* Directions *
Of the entries below, restate word for word only the section that runs from the line with "### Investigation Results" to the line with "## Research Questions", counting both ends.

Start of Block

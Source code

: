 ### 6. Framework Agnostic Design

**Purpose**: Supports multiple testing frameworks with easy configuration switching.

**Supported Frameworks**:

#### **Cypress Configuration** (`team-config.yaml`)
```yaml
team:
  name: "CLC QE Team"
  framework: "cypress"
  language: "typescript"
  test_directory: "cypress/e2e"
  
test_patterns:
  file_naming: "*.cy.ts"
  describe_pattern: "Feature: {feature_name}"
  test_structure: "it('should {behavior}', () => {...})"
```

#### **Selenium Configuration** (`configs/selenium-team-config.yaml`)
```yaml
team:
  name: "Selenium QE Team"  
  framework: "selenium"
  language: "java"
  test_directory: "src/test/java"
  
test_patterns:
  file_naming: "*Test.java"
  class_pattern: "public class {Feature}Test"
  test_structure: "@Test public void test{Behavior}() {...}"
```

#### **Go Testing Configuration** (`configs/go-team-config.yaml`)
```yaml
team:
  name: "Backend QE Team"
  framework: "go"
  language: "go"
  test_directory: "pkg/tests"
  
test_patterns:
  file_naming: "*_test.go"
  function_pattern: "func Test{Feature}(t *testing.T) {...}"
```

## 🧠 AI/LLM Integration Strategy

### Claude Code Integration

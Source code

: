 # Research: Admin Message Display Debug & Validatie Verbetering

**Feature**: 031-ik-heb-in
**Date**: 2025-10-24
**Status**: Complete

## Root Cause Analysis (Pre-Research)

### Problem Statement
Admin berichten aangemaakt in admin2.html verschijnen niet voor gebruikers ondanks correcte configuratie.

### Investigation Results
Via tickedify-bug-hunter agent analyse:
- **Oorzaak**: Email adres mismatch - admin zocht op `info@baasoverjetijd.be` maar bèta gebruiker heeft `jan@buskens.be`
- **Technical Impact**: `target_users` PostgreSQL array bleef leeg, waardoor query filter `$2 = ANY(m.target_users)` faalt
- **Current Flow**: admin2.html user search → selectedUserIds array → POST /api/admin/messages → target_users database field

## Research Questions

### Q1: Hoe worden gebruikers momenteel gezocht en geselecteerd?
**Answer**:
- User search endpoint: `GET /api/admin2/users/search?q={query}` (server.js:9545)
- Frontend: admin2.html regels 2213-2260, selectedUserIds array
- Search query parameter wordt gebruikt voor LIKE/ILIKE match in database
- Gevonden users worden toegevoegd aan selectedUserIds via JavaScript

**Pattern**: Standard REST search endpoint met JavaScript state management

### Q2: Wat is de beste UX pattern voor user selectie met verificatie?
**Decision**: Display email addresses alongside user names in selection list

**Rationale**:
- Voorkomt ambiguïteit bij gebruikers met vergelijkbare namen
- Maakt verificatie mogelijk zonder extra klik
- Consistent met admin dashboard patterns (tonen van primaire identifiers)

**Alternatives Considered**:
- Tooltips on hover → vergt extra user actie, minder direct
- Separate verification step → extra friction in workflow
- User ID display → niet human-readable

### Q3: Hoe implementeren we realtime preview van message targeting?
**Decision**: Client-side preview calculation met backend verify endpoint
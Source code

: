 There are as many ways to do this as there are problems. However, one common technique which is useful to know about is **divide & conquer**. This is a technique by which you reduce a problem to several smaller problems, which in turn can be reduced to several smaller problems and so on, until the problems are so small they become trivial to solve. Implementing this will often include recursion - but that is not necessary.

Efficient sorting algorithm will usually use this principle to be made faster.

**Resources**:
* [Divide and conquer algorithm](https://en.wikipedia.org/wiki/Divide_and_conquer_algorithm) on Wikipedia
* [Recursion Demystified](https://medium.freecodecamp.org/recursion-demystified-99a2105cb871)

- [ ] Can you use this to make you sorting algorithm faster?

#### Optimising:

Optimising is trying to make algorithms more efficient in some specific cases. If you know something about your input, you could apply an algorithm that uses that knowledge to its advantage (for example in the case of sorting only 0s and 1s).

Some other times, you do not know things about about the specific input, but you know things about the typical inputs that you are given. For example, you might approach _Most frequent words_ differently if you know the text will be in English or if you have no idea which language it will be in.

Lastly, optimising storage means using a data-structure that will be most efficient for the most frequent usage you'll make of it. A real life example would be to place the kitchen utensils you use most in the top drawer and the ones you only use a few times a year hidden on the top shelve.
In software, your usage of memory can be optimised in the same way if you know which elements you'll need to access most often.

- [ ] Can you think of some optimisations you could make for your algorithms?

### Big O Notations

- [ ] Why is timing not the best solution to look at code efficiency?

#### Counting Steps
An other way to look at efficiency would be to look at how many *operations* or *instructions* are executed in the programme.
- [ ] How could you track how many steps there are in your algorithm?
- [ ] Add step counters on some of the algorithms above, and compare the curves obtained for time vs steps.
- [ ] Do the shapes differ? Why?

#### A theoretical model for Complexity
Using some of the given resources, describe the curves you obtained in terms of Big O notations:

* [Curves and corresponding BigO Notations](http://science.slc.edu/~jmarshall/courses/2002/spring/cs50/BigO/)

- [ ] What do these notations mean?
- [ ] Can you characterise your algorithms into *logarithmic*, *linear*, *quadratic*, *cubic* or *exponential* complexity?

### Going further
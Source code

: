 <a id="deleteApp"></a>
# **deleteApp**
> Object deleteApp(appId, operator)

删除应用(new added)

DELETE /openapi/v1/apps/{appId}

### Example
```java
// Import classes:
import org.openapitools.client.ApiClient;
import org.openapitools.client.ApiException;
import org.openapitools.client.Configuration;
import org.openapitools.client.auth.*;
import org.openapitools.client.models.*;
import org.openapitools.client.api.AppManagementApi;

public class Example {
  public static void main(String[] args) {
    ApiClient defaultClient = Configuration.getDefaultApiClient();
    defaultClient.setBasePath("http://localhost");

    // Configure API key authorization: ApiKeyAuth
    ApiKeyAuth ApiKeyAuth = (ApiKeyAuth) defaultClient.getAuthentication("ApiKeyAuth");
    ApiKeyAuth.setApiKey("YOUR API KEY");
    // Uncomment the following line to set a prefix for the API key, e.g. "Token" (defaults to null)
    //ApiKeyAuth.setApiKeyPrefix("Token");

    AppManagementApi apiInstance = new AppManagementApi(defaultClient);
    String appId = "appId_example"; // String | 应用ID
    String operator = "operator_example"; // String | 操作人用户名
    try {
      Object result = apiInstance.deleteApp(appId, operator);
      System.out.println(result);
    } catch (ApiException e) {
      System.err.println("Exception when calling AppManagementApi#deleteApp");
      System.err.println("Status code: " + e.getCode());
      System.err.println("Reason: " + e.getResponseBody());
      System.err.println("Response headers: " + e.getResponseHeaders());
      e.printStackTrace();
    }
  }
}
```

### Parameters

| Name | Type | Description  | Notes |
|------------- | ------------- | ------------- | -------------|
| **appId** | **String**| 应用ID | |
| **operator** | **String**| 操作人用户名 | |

End of Block

* Task output *
### Investigation Results
Via tickedify-bug-hunter agent analyse:
- **Oorzaak**: Email adres mismatch - admin zocht op `info@baasoverjetijd.be` maar bèta gebruiker heeft `jan@buskens.be`
- **Technical Impact**: `target_users` PostgreSQL array bleef leeg, waardoor query filter `$2 = ANY(m.target_users)` faalt
- **Current Flow**: admin2.html user search → selectedUserIds array → POST /api/admin/messages → target_users database field

## Research Questions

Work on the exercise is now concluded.